“该不该死,尚无定论。给你两个选择,或是贫道出手,魂飞魄散。或是屈居此玉,待入轮回。”
道长的脸上出现了一抹不耐烦的神色,看着我,久久得不到回应之后,再次从怀中取出了一件物什,似张符箓,上面画着我看不懂的纹路。
“我是枉死,本心不甘,你若强来,我便拉他共赴黄泉。”这话说出来后,仿佛作为一个局外人的我,内心别提是有多么的难受。
我才十二岁,我还年轻,他不甘心,难道我就该死?
“世间之事,本无对错之分,你凭白牵人性命,自是着了道相。贫道受人所托,只为驱魂而来,如若你再执迷,休怪贫道手下没个轻重。”
道长拉下了自己的脸,心里在想什么,我不知道,但我能够看得出来,此时的他,就像是一座即将爆发的火山,充满了不稳定的情绪。
“呵呵,那就让我带他...”
话还没有说完,我的内心就凭白升起了一丝绝望的情绪,只感觉自己的周身被无尽的怨念和恐惧缠绕,下一刻就会身死的那种感觉。
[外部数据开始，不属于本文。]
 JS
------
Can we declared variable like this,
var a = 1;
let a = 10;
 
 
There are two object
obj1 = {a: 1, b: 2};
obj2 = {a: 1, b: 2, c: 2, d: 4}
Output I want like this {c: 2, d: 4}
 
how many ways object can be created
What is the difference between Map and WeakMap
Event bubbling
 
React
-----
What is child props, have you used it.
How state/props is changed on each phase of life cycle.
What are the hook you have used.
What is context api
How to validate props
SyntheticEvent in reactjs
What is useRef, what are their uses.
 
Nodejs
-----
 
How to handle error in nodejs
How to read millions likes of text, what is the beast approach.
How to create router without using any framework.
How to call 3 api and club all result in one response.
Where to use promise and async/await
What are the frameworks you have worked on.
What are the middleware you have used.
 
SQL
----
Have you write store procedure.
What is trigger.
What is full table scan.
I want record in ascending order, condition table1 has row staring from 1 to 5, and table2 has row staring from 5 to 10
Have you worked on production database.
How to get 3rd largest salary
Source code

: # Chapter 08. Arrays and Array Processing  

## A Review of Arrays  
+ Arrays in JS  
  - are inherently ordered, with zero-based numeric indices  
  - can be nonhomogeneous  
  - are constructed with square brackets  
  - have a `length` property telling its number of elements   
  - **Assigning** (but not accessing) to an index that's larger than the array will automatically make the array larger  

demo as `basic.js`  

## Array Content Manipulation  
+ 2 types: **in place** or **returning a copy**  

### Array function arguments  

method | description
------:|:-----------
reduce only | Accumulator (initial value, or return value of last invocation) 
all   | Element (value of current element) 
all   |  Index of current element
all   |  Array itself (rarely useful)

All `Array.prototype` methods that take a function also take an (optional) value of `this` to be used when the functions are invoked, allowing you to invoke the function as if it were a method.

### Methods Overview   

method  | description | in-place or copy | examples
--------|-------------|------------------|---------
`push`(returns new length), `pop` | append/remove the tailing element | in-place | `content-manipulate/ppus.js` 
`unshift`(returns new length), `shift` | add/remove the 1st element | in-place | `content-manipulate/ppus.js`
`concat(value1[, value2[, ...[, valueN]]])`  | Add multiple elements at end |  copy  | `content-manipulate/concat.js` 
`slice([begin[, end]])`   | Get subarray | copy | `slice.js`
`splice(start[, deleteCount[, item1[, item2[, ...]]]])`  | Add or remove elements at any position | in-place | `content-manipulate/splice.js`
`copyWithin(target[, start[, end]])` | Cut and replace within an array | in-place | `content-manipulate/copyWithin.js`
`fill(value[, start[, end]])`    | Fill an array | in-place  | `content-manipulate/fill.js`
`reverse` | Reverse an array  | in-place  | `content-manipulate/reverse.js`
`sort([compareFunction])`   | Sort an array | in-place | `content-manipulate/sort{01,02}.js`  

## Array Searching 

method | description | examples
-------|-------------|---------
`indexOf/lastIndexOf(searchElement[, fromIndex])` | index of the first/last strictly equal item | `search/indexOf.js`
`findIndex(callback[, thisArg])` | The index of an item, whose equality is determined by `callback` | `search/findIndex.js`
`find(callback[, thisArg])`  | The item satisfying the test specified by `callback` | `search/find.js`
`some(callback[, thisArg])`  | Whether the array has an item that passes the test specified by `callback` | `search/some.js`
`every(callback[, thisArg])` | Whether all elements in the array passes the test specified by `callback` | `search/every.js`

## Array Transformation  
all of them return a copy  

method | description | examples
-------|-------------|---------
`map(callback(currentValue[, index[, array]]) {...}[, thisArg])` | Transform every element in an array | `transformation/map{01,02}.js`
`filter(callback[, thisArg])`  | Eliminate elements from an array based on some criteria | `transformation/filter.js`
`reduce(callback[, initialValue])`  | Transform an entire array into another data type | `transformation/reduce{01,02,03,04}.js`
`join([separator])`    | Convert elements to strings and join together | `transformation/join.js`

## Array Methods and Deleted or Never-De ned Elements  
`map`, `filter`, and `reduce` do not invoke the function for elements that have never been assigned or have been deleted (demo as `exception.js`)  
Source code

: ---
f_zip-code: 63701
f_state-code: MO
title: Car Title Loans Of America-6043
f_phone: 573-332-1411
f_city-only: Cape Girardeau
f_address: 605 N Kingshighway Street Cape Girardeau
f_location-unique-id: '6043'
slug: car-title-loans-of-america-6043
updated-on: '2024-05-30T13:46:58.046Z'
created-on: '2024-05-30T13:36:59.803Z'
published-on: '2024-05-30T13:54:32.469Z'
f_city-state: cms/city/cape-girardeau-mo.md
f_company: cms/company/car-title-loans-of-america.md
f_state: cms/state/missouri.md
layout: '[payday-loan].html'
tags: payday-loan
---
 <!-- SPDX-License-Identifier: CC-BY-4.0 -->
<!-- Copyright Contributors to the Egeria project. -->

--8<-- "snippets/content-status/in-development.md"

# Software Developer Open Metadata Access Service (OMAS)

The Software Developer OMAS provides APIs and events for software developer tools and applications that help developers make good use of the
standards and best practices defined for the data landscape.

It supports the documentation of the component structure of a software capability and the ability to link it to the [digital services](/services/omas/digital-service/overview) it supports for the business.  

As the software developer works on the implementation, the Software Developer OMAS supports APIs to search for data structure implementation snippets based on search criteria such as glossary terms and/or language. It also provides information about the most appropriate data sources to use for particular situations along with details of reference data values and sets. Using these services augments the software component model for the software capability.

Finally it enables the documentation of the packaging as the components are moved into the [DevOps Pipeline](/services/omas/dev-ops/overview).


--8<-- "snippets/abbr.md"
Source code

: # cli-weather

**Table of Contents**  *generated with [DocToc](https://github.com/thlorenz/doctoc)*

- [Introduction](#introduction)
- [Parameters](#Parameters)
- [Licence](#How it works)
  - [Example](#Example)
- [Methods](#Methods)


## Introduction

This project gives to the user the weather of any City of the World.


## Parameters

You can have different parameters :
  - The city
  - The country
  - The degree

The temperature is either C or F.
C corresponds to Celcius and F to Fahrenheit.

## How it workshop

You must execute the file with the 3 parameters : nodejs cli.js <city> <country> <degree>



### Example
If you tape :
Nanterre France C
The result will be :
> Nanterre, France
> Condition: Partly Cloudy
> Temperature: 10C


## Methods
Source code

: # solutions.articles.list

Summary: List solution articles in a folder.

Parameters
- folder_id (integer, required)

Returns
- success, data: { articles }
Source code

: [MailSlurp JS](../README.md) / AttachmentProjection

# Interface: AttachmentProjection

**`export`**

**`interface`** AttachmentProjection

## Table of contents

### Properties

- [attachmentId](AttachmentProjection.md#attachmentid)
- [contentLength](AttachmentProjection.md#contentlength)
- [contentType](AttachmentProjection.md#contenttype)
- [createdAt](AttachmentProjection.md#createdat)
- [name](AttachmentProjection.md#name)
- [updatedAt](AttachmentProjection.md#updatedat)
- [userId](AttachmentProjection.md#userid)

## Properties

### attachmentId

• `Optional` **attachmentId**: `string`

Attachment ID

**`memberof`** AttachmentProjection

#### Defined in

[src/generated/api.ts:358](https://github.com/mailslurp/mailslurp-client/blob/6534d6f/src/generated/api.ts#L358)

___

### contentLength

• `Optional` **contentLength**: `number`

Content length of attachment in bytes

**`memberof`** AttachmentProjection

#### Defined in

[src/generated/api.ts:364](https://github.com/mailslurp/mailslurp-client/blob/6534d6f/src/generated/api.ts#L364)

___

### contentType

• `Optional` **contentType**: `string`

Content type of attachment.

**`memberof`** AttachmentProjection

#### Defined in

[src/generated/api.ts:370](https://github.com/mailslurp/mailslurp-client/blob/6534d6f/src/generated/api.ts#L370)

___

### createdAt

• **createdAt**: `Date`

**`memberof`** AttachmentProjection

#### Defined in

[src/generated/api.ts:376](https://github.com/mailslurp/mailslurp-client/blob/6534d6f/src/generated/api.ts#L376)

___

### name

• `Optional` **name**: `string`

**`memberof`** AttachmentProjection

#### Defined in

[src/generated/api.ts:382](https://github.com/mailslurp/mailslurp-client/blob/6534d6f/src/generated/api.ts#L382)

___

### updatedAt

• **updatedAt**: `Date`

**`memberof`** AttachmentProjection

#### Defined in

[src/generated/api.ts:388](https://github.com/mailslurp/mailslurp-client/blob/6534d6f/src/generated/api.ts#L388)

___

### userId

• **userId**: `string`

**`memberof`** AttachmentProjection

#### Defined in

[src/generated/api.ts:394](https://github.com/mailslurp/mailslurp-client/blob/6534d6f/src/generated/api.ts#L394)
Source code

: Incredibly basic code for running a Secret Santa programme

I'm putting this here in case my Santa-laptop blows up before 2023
“尔敢!”迷蒙之中,我只看到道长抓着那张符箓,直接朝我的脑袋拍了过来,而我,也根本没有丝毫可以抵抗的能力。
那张符箓被贴到了我的额头上,只感觉到一阵的刺痛,我的眼前就黑了下来。
似个人影,又若一团黑雾,从我的眉心之中,一点点的钻了出来。
我看不到,但是我能感受的到,宛如破茧的飞蝶,正在挣开束缚了它一生的桎梏。
蠕动,挣扎。
终于,我看清楚了她的全貌。
一个女人,脖颈以下全是黑雾,但我依稀能够看清楚她的脸。
这个女人,我见过,而且,就是这几天,我一闭上眼睛,就是她,不断的出现在我的面前,一次次的哀嚎,一次次的流泪,让我揪心,让我疼痛。
在看到她出现的一瞬间,我的脑海里终于没有理她的印记,也不再一遍遍的重复我看到的那副画面。
解脱了,那种轻松的感觉,外人永远体会不到。
我倒在了炕头,睡了过去,之后发生了什么,我全然不知。
当我醒过来的时候,已经是两天之后了,道长没有走,坐在客厅的桌后喝着茶。
我从炕上坐了起来,手下意识的就摸到了挂在自己脖颈处的一个玉佩项链,这正是道长当时从怀里掏出来的那个,我看的真切。
老爹坐在堂下的板凳上,吧嗒吧嗒的抽着旱烟,看到我起来之后,长叹了一口气。
“江来小子对吧,问题呢,算是帮你解决了,你从今往后可以正常睡觉了。”
听到这话,我神色一喜,这一觉,委实是睡得舒爽,没有了心理阴影,整个人都轻松了许多。
“你先别高兴,我话还没有说完,那怨魂对你下了诅咒,与你生面牵连一线,它若死,你也逃脱不了。”